Солнце слева от меня приблизилось наконец к земле, попутно краснея и раздуваясь, как оно проделывало

это и в моей далекой Суоми, в моей прекрасной, родной, милой Суоми, полной свежести и воды, но потерянной

для меня теперь навсегда. Оно приблизилось к земле и, не замедляя своего движения, стало уходить за горизонт.

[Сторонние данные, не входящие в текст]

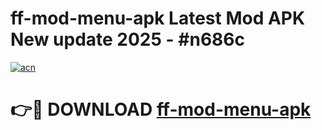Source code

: # ff-mod-menu-apk Latest Mod APK New update 2025 - #n686c

[![acn](https://github.com/user-attachments/assets/0f9c940e-d8b0-45ae-aac7-cd30a18b3e1c)](https://app.mediaupload.pro?title=ff-mod-menu-apk&ref=22-F2)

# 👉🔴 DOWNLOAD [ff-mod-menu-apk](https://app.mediaupload.pro?title=ff-mod-menu-apk&ref=22-F2)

И, думая о том, что вижу его, быть может, в последний раз, я следил за ним краем глаза, пока оно не скрылось,

окрасив кусок неба над собой в розовый цвет.

После этого очень быстро, как всегда в этих краях, наступили сумерки. Но я продолжал идти с той же

предельной скоростью, какую позволяли мне мои разбитые ноги. Для меня сумерки ничего не значили. И даже в

полной темноте я мог шагать не останавливаясь — была бы лишь под ногами дорога, ведущая к северу. Но ради

воды я бы остановился. Ради воды я готов был свернуть с дороги далеко в сторону и задержаться возле нее и час

и два. Зато потом это позволило бы мне пройти много лишних километров.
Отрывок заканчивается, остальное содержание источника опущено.